Problem statement: Could you print every record below exactly as written?

[Extracted data entries]
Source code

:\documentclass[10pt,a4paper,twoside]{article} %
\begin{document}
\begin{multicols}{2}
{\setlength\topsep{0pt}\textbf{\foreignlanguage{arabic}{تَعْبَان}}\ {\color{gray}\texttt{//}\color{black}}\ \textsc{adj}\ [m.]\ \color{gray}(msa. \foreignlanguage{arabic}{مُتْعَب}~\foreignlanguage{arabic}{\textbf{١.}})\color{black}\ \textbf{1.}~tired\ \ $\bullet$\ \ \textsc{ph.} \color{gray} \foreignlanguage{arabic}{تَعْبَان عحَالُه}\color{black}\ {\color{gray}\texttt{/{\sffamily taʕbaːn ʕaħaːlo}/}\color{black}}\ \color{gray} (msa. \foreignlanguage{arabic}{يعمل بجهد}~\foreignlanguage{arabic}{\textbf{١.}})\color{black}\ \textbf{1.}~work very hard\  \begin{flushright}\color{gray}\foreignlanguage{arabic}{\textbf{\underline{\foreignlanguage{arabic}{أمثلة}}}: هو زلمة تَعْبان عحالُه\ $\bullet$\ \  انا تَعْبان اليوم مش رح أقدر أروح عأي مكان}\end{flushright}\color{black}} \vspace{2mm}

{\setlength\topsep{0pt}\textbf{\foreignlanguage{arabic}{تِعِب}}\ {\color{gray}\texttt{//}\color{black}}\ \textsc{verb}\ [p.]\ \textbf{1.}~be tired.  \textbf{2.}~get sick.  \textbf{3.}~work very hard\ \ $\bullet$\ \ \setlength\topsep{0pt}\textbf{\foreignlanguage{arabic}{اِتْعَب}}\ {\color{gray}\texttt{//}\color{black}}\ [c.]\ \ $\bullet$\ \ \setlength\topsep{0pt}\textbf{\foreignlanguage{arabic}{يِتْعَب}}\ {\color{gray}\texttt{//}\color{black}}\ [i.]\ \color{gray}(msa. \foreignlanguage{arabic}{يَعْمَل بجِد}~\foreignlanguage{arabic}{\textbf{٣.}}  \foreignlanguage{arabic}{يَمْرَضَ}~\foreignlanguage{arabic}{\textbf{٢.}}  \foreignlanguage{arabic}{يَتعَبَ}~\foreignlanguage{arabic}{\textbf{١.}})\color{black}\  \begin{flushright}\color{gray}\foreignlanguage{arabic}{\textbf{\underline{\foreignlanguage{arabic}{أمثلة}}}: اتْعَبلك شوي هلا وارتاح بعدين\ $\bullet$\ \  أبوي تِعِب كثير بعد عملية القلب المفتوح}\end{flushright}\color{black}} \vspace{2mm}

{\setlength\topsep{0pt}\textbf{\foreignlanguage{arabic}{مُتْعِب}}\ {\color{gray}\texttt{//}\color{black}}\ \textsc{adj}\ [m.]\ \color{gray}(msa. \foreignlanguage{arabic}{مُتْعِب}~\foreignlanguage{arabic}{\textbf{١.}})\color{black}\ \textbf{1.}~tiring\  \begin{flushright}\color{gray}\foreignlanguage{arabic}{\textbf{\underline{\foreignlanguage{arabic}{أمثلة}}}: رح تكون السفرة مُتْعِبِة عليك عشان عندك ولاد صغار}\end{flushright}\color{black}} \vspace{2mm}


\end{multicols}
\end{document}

Reply to the task:
Source code

:\documentclass[10pt,a4paper,twoside]{article} %
\begin{document}
\begin{multicols}{2}
{\setlength\topsep{0pt}\textbf{\foreignlanguage{arabic}{تَعْبَان}}\ {\color{gray}\texttt{//}\color{black}}\ \textsc{adj}\ [m.]\ \color{gray}(msa. \foreignlanguage{arabic}{مُتْعَب}~\foreignlanguage{arabic}{\textbf{١.}})\color{black}\ \textbf{1.}~tired\ \ $\bullet$\ \ \textsc{ph.} \color{gray} \foreignlanguage{arabic}{تَعْبَان عحَالُه}\color{black}\ {\color{gray}\texttt{/{\sffamily taʕbaːn ʕaħaːlo}/}\color{black}}\ \color{gray} (msa. \foreignlanguage{arabic}{يعمل بجهد}~\foreignlanguage{arabic}{\textbf{١.}})\color{black}\ \textbf{1.}~work very hard\  \begin{flushright}\color{gray}\foreignlanguage{arabic}{\textbf{\underline{\foreignlanguage{arabic}{أمثلة}}}: هو زلمة تَعْبان عحالُه\ $\bullet$\ \  انا تَعْبان اليوم مش رح أقدر أروح عأي مكان}\end{flushright}\color{black}} \vspace{2mm}

{\setlength\topsep{0pt}\textbf{\foreignlanguage{arabic}{تِعِب}}\ {\color{gray}\texttt{//}\color{black}}\ \textsc{verb}\ [p.]\ \textbf{1.}~be tired.  \textbf{2.}~get sick.  \textbf{3.}~work very hard\ \ $\bullet$\ \ \setlength\topsep{0pt}\textbf{\foreignlanguage{arabic}{اِتْعَب}}\ {\color{gray}\texttt{//}\color{black}}\ [c.]\ \ $\bullet$\ \ \setlength\topsep{0pt}\textbf{\foreignlanguage{arabic}{يِتْعَب}}\ {\color{gray}\texttt{//}\color{black}}\ [i.]\ \color{gray}(msa. \foreignlanguage{arabic}{يَعْمَل بجِد}~\foreignlanguage{arabic}{\textbf{٣.}}  \foreignlanguage{arabic}{يَمْرَضَ}~\foreignlanguage{arabic}{\textbf{٢.}}  \foreignlanguage{arabic}{يَتعَبَ}~\foreignlanguage{arabic}{\textbf{١.}})\color{black}\  \begin{flushright}\color{gray}\foreignlanguage{arabic}{\textbf{\underline{\foreignlanguage{arabic}{أمثلة}}}: اتْعَبلك شوي هلا وارتاح بعدين\ $\bullet$\ \  أبوي تِعِب كثير بعد عملية القلب المفتوح}\end{flushright}\color{black}} \vspace{2mm}

{\setlength\topsep{0pt}\textbf{\foreignlanguage{arabic}{مُتْعِب}}\ {\color{gray}\texttt{//}\color{black}}\ \textsc{adj}\ [m.]\ \color{gray}(msa. \foreignlanguage{arabic}{مُتْعِب}~\foreignlanguage{arabic}{\textbf{١.}})\color{black}\ \textbf{1.}~tiring\  \begin{flushright}\color{gray}\foreignlanguage{arabic}{\textbf{\underline{\foreignlanguage{arabic}{أمثلة}}}: رح تكون السفرة مُتْعِبِة عليك عشان عندك ولاد صغار}\end{flushright}\color{black}} \vspace{2mm}


\end{multicols}
\end{document}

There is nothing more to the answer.